Private fund managers will only have to file and deliver Form CRS if, in addition to private investment fund clients, they also have clients who are natural persons with separately managed accounts. (Individuals who invest in pooled investment vehicles but have no direct advisory relationship with the manager are not clients and therefore, not covered by Form CRS.) The SEC Staff has, in published guidance, specifically indicated that advisers to pooled investment vehicles are not required to file and deliver Form CRS:

Q: My firm is an investment adviser to pooled investment vehicles, such as a hedge funds, private equity funds and venture capital funds. The investors in these funds include natural persons who may be “retail investors” as defined in Form CRS. Am I required to deliver a relationship summary to these funds?

A: An investment adviser must initially deliver a relationship summary to each retail investor before or at the time the adviser enters into an investment advisory contract with the retail investor. “Retail investor” is defined as “a natural person, or the legal representative of such natural person, who seeks to receive or receives services primarily for personal, family or household purposes.” In the staff’s view, the types of pooled investment vehicles described above would not meet this definition and a relationship summary would not be required to be delivered. (Posted Nov. 26, 2019)[2]

In contrast, advisers with managed accounts should assess whether and how Form CRS applies to their businesses as soon as possible.

Background. Form CRS, or Part 3 of Form ADV, is a “relationship summary” that was part of a package of updates and guidance published by the SEC in June 2019. Initial Form CRS filings are required by June 30, 2020, and must be delivered to (i) existing retail investors by July 30, 2020; and (ii) new retail investors before or at the time of entering into an advisory agreement. Unlike other filings for which the SEC has provided relief, the SEC has not extended the compliance date for Form CRS, nor does it intend to, as reflected in public statements made by the SEC Chairman.[3]

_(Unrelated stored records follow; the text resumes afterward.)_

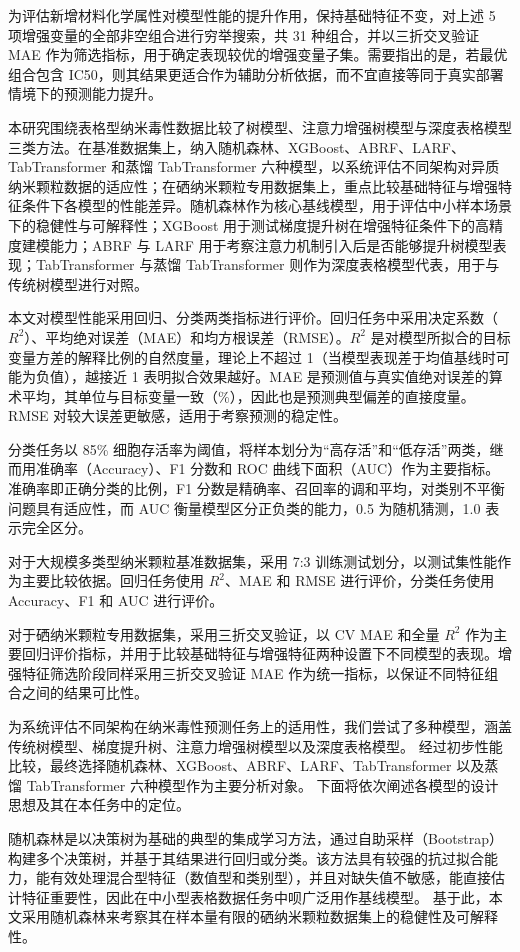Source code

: 为评估新增材料化学属性对模型性能的提升作用，保持基础特征不变，对上述 5 项增强变量的全部非空组合进行穷举搜索，共 31 种组合，并以三折交叉验证 MAE 作为筛选指标，用于确定表现较优的增强变量子集。需要指出的是，若最优组合包含 IC50，则其结果更适合作为辅助分析依据，而不宜直接等同于真实部署情境下的预测能力提升。

本研究围绕表格型纳米毒性数据比较了树模型、注意力增强树模型与深度表格模型三类方法。在基准数据集上，纳入随机森林、XGBoost、ABRF、LARF、TabTransformer 和蒸馏 TabTransformer 六种模型，以系统评估不同架构对异质纳米颗粒数据的适应性；在硒纳米颗粒专用数据集上，重点比较基础特征与增强特征条件下各模型的性能差异。随机森林作为核心基线模型，用于评估中小样本场景下的稳健性与可解释性；XGBoost 用于测试梯度提升树在增强特征条件下的高精度建模能力；ABRF 与 LARF 用于考察注意力机制引入后是否能够提升树模型表现；TabTransformer 与蒸馏 TabTransformer 则作为深度表格模型代表，用于与传统树模型进行对照。

本文对模型性能采用回归、分类两类指标进行评价。回归任务中采用决定系数（\(R^2\)）、平均绝对误差（MAE）和均方根误差（RMSE）。\(R^2\) 是对模型所拟合的目标变量方差的解释比例的自然度量，理论上不超过 1（当模型表现差于均值基线时可能为负值），越接近 1 表明拟合效果越好。MAE 是预测值与真实值绝对误差的算术平均，其单位与目标变量一致（\%），因此也是预测典型偏差的直接度量。RMSE 对较大误差更敏感，适用于考察预测的稳定性。

分类任务以 85\% 细胞存活率为阈值，将样本划分为“高存活”和“低存活”两类，继而用准确率（Accuracy）、F1 分数和 ROC 曲线下面积（AUC）作为主要指标。准确率即正确分类的比例，F1 分数是精确率、召回率的调和平均，对类别不平衡问题具有适应性，而 AUC 衡量模型区分正负类的能力，0.5 为随机猜测，1.0 表示完全区分。

对于大规模多类型纳米颗粒基准数据集，采用 7:3 训练测试划分，以测试集性能作为主要比较依据。回归任务使用 $R^2$、MAE 和 RMSE 进行评价，分类任务使用 Accuracy、F1 和 AUC 进行评价。

对于硒纳米颗粒专用数据集，采用三折交叉验证，以 CV MAE 和全量 $R^2$ 作为主要回归评价指标，并用于比较基础特征与增强特征两种设置下不同模型的表现。增强特征筛选阶段同样采用三折交叉验证 MAE 作为统一指标，以保证不同特征组合之间的结果可比性。

为系统评估不同架构在纳米毒性预测任务上的适用性，我们尝试了多种模型，涵盖传统树模型、梯度提升树、注意力增强树模型以及深度表格模型。
经过初步性能比较，最终选择随机森林、XGBoost、ABRF、LARF、TabTransformer 以及蒸馏 TabTransformer 六种模型作为主要分析对象。
下面将依次阐述各模型的设计思想及其在本任务中的定位。

随机森林是以决策树为基础的典型的集成学习方法，通过自助采样（Bootstrap）构建多个决策树，并基于其结果进行回归或分类。该方法具有较强的抗过拟合能力，能有效处理混合型特征（数值型和类别型），并且对缺失值不敏感，能直接估计特征重要性，因此在中小型表格数据任务中呗广泛用作基线模型。
基于此，本文采用随机森林来考察其在样本量有限的硒纳米颗粒数据集上的稳健性及可解释性。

For Form CRS purposes, a “retail investor” is defined as a natural person (or the legal representative of a natural person) who “seeks or receives services primarily for personal, family or household purposes.”[4] Put differently, wealthy and sophisticated natural persons with separately managed accounts are “retail investors” for Form CRS purposes. Accordingly:

  • Advisers that only manage private finds will not be required to complete Form CRS;[5] and
  • Advisers with separately managed account clients should carefully examine the scope of coverage of the new form to determine if they have “natural person” clients.

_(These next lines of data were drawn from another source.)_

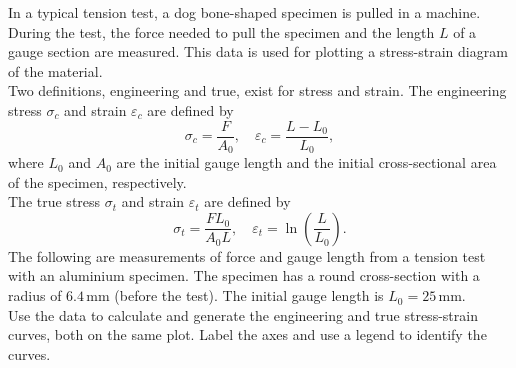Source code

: \documentclass[a4paper, 12pt]{report}
\def\ni{blue!20!white}
\def\link{blue!50!black}
\begin{document}
    

    \newpage
    \begin{tcolorbox}[title={\color{black}{\section{Q8}}}, colback=white, colframe=\ni, boxrule=1mm, width=1\textwidth]    
    In a typical tension test, a dog bone-shaped specimen is pulled in a machine. During the test, the force needed to pull the specimen and the length \( L \) of a gauge section are measured. This data is used for plotting a stress-strain diagram of the material.\\[8pt]
    Two definitions, engineering and true, exist for stress and strain. The engineering stress \( \sigma_c \) and strain \( \varepsilon_c \) are defined by
    \[\sigma_c = \frac{F}{A_0}, \quad \varepsilon_c = \frac{L - L_0}{L_0},\]
    where \( L_0 \) and \( A_0 \) are the initial gauge length and the initial cross-sectional area of the specimen, respectively.\\[8pt]
    The true stress \( \sigma_t \) and strain \( \varepsilon_t \) are defined by 
    \[\sigma_t = \frac{F L_0}{A_0 L}, \quad \varepsilon_t = \ln\left(\frac{L}{L_0}\right).\]
    The following are measurements of force and gauge length from a tension test with an aluminium specimen. The specimen has a round cross-section with a radius of \( 6.4 \, \text{mm} \) (before the test). The initial gauge length is \( L_0 = 25 \, \text{mm} \).\\[8pt]
    Use the data to calculate and generate the engineering and true stress-strain curves, both on the same plot. Label the axes and use a legend to identify the curves.\\[8pt]
    

\end{tcolorbox}
\end{document}
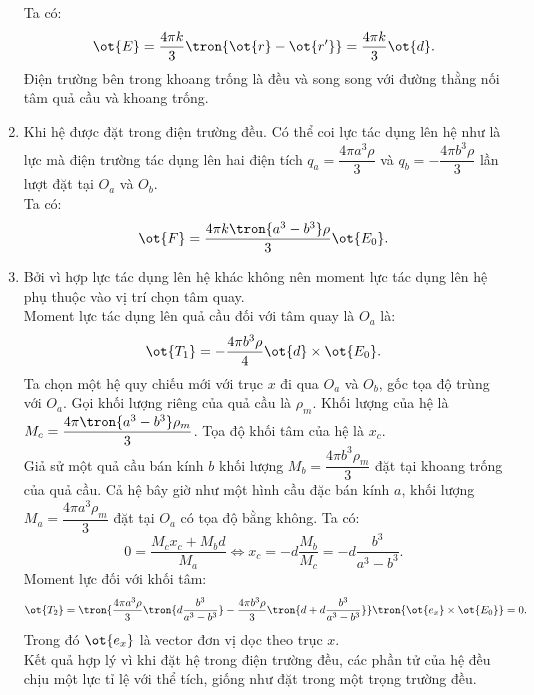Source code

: \begin{loigiai}
\begin{enumerate}[1)]
\begin{center}

        \end{center}
        Ta có:
        \begin{equation*}
            \ot{E}=\dfrac{4\pi k}{3}\tron{\ot{r}-\ot{r'}}=\dfrac{4\pi k}{3}\ot{d}.
        \end{equation*}
        Điện trường bên trong khoang trống là đều và song song với đường thằng nối tâm quả cầu và khoang trống.
        \item Khi hệ được đặt trong điện trường đều. Có thể coi lực tác dụng lên hệ như là lực mà điện trường tác dụng lên hai điện tích $q_a=\dfrac{4\pi a^3\rho}{3}$ và $q_b=-\dfrac{4\pi b^3\rho}{3}$ lần lượt đặt tại $O_a$ và $O_b$. \\ 
        Ta có:
        \begin{equation*}
            \ot{F}=\dfrac{4\pi k\tron{a^3-b^3}\rho}{3}\ot{E_0}.
        \end{equation*}
        \item Bởi vì hợp lực tác dụng lên hệ khác không nên moment lực tác dụng lên hệ phụ thuộc vào vị trí chọn tâm quay.\\
        Moment lực tác dụng lên quả cầu đối với tâm quay là $O_a$ là:
        $$\ot{T_1}=-\dfrac{4\pi b^3\rho}{4}\ot{d}\times\ot{E_0}.$$
        Ta chọn một hệ quy chiếu mới với trục $x$ đi qua $O_a$ và $O_b$, gốc tọa độ trùng với $O_a$. Gọi khối lượng riêng của quả cầu là $\rho_m$. Khối lượng của hệ là $M_c=\dfrac{4\pi \tron{a^3-b^3}\rho_m}{3}$. Tọa độ khối tâm của hệ là $x_c$. 
        \\
        Giả sử một quả cầu bán kính $b$ khối lượng $M_b=\dfrac{4\pi b^3\rho_m}{3}$ đặt tại khoang trống của quả cầu. Cả hệ bây giờ như một hình cầu đặc bán kính $a$, khối lượng $M_a=\dfrac{4\pi a^3\rho_m}{3}$ đặt tại $O_a$ có tọa độ bằng không. Ta có:
        $$0=\dfrac{M_cx_c+M_bd}{M_a}\Leftrightarrow x_c=-d\dfrac{M_b}{M_c}=-d\dfrac{b^3}{a^3-b^3}.$$
        Moment lực đối với khối tâm:
        $$\ot{T_2}=\tron{\dfrac{4\pi a^3\rho}{3}\tron{d\dfrac{b^3}{a^3-b^3}}-\dfrac{4\pi b^3\rho }{3}\tron{d+d\dfrac{b^3}{a^3-b^3}}}\tron{\ot{e_x}\times\ot{E_0}}=0.$$
        Trong đó $\ot{e_x}$ là vector đơn vị dọc theo trục $x$.\\
        Kết quả hợp lý vì khi đặt hệ trong điện trường đều, các phần tử của hệ đều chịu một lực tỉ lệ với thể tích, giống như đặt trong một trọng trường đều.
    \end{enumerate}
    \end{loigiai}
    
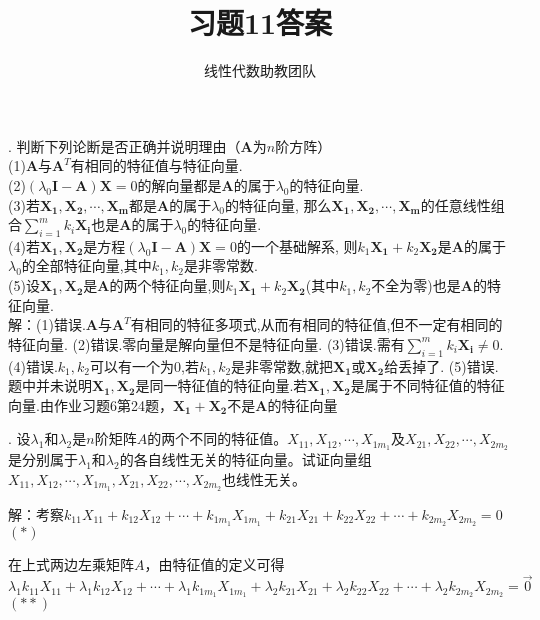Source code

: \documentclass[10pt,twocolumn,letterpaper]{article}
\title{习题11答案}
\author{线性代数助教团队}
\theoremstyle{mythmstyle}
\begin{document}
\maketitle

. 判断下列论断是否正确并说明理由（$\bm{A}$为$n$阶方阵）\\
(1)$\bm{A}$与$\bm{A}^T$有相同的特征值与特征向量.\\
(2)$\left( {{\lambda _0}\bm{I} - \bm{A}} \right)\bm{X} = 0$的解向量都是$\bm{A}$的属于${\lambda _0}$的特征向量.\\
(3)若$\bm{X_1,X_2, \cdots ,X_m}$都是$\bm{A}$的属于${\lambda _0}$的特征向量,
那么$\bm{X_1,X_2, \cdots ,X_m}$的任意线性组合$\sum\limits_{i = 1}^m {{k_i}\bm{X_i}} $也是$\bm{A}$的属于${\lambda _0}$的特征向量.\\
(4)若$\bm{X_1,X_2}$是方程$\left( {{\lambda _0}\bm{I} - \bm{A}} \right)\bm{X} = 0$的一个基础解系,
则${k_1}\bm{X_1} + {k_2}\bm{X_2}$是$\bm{A}$的属于${\lambda _0}$的全部特征向量,其中${k_1},{k_2}$是非零常数.\\
(5)设$\bm{X_1,X_2}$是$\bm{A}$的两个特征向量,则${k_1}\bm{X_1} + {k_2}\bm{X_2}$(其中${k_1},{k_2}$不全为零)也是$\bm{A}$的特征向量.\\

\noindent 解：(1)错误.$\bm{A}$与$\bm{A}^T$有相同的特征多项式,从而有相同的特征值,但不一定有相同的特征向量.
(2)错误.零向量是解向量但不是特征向量.
(3)错误.需有$\sum\limits_{i = 1}^m {{k_i}\bm{X_i}} \ne 0$.
(4)错误.${k_1},{k_2}$可以有一个为0,若${k_1},{k_2}$是非零常数,就把$\bm{X_1}$或$\bm{X_2}$给丢掉了.
(5)错误.题中并未说明$\bm{X_1,X_2}$是同一特征值的特征向量.若$\bm{X_1,X_2}$是属于不同特征值的特征向量.由作业习题6第24题，$\bm{X_1} + \bm{X_2}$不是$\bm{A}$的特征向量

\vspace{1em}
. 设$\lambda_1$和$\lambda_2$是$n$阶矩阵$A$的两个不同的特征值。$X_{11}, X_{12}, \cdots, X_{1m_1}$及$X_{21}, X_{22}, \cdots, X_{2m_2}$是分别属于$\lambda_1$和$\lambda_2$的各自线性无关的特征向量。试证向量组$X_{11}, X_{12}, \cdots, X_{1m_1}, X_{21}, X_{22}, \cdots, X_{2m_2}$也线性无关。

\noindent 解：考察$k_{11}X_{11} + k_{12}X_{12} + \cdots + k_{1m_1}X_{1m_1} + k_{21}X_{21} + k_{22}X_{22} + \cdots + k_{2m_2}X_{2m_2} = 0$$(*)$

在上式两边左乘矩阵$A$，由特征值的定义可得$\lambda_1 k_{11}X_{11} + \lambda_1 k_{12}X_{12} + \cdots + \lambda_1 k_{1m_1}X_{1m_1} + \lambda_2 k_{21}X_{21} + \lambda_2 k_{22}X_{22} + \cdots + \lambda_2 k_{2m_2}X_{2m_2} = \vec{0}$$(**)$
\end{document}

Advisers that find they are covered by Form CRS should also keep in mind that their “retail investor” clients are likely to be sophisticated in financial matters and may find some of the required disclosures in the form to be more simplified than they would otherwise expect (which may generate questions to the adviser). Covered advisers may want to proactively explain what Form CRS requires them to do and why the disclosures in the form are presented in such a basic manner.

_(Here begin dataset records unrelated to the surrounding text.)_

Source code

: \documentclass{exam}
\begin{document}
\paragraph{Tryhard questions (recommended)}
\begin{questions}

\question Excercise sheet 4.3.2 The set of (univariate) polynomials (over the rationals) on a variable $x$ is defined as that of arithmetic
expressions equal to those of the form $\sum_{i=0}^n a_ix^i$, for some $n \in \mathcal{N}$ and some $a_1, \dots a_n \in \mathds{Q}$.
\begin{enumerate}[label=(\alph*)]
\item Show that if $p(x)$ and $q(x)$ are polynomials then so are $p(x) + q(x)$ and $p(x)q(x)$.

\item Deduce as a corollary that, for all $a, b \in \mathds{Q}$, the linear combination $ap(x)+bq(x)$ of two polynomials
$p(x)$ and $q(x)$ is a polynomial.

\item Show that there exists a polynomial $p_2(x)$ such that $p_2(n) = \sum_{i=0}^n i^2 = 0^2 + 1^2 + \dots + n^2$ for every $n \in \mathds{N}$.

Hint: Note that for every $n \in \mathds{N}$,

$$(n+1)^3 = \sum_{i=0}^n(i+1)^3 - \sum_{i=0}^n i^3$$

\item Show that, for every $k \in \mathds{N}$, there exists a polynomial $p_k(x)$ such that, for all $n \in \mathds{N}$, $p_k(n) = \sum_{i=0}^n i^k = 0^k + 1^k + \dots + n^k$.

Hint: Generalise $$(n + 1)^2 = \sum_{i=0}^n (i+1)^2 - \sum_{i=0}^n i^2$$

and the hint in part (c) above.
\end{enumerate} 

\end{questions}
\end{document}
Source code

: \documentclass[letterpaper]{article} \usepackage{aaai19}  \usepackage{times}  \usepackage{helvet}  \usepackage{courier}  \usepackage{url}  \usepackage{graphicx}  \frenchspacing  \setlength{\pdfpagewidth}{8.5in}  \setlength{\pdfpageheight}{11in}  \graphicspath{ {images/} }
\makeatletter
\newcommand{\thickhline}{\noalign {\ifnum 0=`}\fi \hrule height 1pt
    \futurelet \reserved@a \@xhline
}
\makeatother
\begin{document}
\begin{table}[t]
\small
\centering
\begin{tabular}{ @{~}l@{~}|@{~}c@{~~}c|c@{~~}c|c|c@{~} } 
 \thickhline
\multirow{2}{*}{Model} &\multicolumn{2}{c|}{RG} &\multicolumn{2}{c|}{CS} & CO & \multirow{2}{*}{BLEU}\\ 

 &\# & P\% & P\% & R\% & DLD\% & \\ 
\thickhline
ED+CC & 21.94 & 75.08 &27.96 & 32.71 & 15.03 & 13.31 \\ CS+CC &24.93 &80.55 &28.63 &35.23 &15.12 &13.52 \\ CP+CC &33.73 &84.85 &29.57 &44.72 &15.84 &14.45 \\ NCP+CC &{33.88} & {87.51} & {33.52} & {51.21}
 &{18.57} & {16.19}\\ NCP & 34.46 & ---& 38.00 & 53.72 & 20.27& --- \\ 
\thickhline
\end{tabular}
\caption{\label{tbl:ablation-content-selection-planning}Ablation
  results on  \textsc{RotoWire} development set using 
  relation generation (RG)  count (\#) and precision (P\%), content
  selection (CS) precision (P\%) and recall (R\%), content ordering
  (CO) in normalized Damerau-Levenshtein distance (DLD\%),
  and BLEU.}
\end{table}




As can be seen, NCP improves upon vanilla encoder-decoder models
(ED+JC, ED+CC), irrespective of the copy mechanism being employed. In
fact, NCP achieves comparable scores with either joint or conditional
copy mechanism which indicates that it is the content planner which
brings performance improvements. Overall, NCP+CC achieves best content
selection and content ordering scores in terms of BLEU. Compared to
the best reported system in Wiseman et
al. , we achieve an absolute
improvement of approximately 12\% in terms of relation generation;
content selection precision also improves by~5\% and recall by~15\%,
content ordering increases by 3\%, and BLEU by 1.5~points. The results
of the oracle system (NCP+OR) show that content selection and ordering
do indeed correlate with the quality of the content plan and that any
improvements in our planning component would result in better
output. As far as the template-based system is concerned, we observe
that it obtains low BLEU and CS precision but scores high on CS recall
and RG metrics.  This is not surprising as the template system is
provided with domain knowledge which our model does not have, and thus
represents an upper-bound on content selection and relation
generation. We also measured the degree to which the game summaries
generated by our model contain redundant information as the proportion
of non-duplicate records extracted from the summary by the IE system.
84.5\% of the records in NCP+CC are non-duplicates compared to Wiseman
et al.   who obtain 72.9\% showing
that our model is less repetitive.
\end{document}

OCIE Examination Focus. In its recent Risk Alert, OCIE announced that examinations commenced after June 30, 2020 may include an assessment of Form CRS compliance. OCIE identified several areas of likely focus, including (i) delivery and filing; (ii) content and formatting; and (iii) policies, processes and recordkeeping.

Delivery and Filing. Examiners may seek to confirm that advisers have timely filed and delivered Form CRS (and posted it on any public website). Advisers will have to demonstrate compliance with the initial filing and delivery dates described above. However, Form CRS delivery requirements can also be triggered by actions taken with existing retail clients, such as an existing retail investor opening a new account or any recommendation of a new service or investment that does not necessarily involve the opening of a new account. Tracking Form CRS delivery in these instances may be an involved undertaking.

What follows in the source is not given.